WHAT IS BEING ASKED:
Of the lines below, report only those that contain "express".
◇ ◇ ◇ ◇ ◇
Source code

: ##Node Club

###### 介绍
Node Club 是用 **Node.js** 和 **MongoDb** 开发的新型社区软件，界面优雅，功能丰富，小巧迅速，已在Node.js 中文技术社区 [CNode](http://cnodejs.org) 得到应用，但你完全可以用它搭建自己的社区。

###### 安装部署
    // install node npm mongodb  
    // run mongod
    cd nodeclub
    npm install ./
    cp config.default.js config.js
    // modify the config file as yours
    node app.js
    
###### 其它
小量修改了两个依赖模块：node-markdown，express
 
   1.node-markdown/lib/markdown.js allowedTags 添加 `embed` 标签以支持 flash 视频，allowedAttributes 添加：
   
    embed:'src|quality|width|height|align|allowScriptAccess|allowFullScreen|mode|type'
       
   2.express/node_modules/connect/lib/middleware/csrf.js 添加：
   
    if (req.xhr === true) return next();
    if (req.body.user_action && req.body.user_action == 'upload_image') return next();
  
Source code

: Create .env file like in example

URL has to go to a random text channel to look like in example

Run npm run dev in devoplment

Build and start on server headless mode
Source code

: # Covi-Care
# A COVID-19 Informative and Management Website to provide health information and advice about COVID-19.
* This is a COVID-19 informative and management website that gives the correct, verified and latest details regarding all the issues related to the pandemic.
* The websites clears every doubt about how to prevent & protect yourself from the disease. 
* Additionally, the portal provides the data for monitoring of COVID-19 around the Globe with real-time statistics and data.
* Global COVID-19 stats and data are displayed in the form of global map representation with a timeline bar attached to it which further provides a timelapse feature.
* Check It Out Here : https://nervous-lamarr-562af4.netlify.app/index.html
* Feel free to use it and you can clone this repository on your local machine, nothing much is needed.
◇ ◇ ◇ ◇ ◇
EXERCISE RESULT:
小量修改了两个依赖模块：node-markdown，express
   2.express/node_modules/connect/lib/middleware/csrf.js 添加：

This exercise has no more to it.